Table 2 Management of adverse events (AE)

Second- and later-line treatments

Intolerance of or resistance to a specific TKI usually requires a switch to another treatment line. At the 5‑year update for the DASISION and ENESTnd trials, 39% and 40.1% of patients were no longer still on dasatinib or nilotinib treatment (vs. 37% and 50.2% in the respective Imatinib groups). If patients do not achieve a treatment milestone or lose a previously attained response, the underlying reason has to be determined to allow for an informed choice of the next TKI. The lifelong treatment concept and the mainly asymptomatic disease course prior to treatment start can impact on treatment adherence. The latter is a major factor of therapeutic success, as was shown by several groups [1417]. While measurement of TKI serum levels – if available – might help to identify the problem, confronting the patient with the results might compromise the physician–patient relationship, which as in any long-term treatment is of particular importance to establish and maintain treatment adherence.

Resistance to TKI treatment occurs in 20–30% of patients in the chronic phase of disease and is in up to 50% of cases mediated by BCR-ABL1 mutations [13]. In vitro sensitivity testing of the more than 100 known BCR-ABL1 mutations [3, 18, 19] to different TKIs can be informative, but the results do not in all cases reflect clinical experience. In Table 3 the clinically most important mutations are listed (reviewed in [3, 18, 19]).

Table 3 Clinically relevant BCR-ABL1 mutations

In general, second-line TKI treatment is based on the BCR-ABL1 mutation status where applicable and otherwise on the TKI safety profile and patient-specific factors (see previous section).

In terms of efficiency, complete cytogenetical response (CCyR) rates were 44–53% for dasatinib and 31–45% for nilotinib, while MMR rates of 29–43% and 28% are reported for dasatinib and nilotinib, respectively [2022]. Bosutinib after imatinib failure demonstrated CCyR rates of 41–48% [20, 23] and MMR rates of 64%. Ponatinib data refer [24] to a highly pretreated population with 58% patients having received three and more TKIs prior to this ponatinib. In this setting, CCyR and MMR rates were 53% and 39%, respectively. Overall survival rates were reported to be 70–74% and 78% at the 6‑year follow-up for dasatinib and nilotinib, respectively. With a much shorter follow-up of 2 years, the overall survival was 92% for bosutinib and 86% for ponatinib.

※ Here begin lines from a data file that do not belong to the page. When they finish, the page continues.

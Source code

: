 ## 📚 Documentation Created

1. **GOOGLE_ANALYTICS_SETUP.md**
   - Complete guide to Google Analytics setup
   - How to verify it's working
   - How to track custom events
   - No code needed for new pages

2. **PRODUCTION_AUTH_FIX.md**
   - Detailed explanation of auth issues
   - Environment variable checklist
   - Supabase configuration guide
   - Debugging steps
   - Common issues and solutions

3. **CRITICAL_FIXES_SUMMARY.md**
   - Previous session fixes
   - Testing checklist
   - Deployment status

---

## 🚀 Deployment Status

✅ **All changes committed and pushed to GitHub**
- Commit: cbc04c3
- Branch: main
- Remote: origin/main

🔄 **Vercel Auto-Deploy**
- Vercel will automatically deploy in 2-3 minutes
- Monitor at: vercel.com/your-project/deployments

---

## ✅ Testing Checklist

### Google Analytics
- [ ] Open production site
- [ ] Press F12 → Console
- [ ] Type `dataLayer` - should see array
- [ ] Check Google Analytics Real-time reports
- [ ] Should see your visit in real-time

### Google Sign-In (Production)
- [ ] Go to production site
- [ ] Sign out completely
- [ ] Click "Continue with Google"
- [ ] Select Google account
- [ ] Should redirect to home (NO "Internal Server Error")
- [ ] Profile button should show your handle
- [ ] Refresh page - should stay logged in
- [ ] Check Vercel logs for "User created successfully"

There are no recommendations for TKI choice in third- or later-line treatment (Fig. 1) due to the few clinical trials in these settings. However, the efficacy of bosutinib, which shares its dual SRC/ABL-inhibitory activity with dasatinib, is markedly reduced (CCyR 17% vs. 54% and MCyR 43% vs. 78%) after imatinib and dasatinib failure compared with its use in dasatinib-naïve patients, e. g., those having failed imatinib and nilotinib [25, 26].

Fig. 1
figure 1

TKI Treatment choices

Beyond standard treatment

There are several new or nonstandard treatment approaches worth mentioning:

  • ABL001 is a new class of TKI that is not yet approved for CML treatment [27].

  • The efficacy of TKI–interferon combinations [28] is superior to TKI monotherapy.

  • High-dose imatinib is superior to standard dose in first-line therapy [29] and optimization of the imatinib dose according to plasma levels markedly increased MMR rates (76% vs. 46–56%) [30]. This might impact treatment decisions in particular once generic imatinib is available.

  • Provided the maturing body of evidence supporting its, feasibility treatment-free remission [31] might become part of the standard treatment options and therefore it is noteworthy that more patients under 2G-TKIs than under imatinib 400mg QD achieved the required deep molecular responses.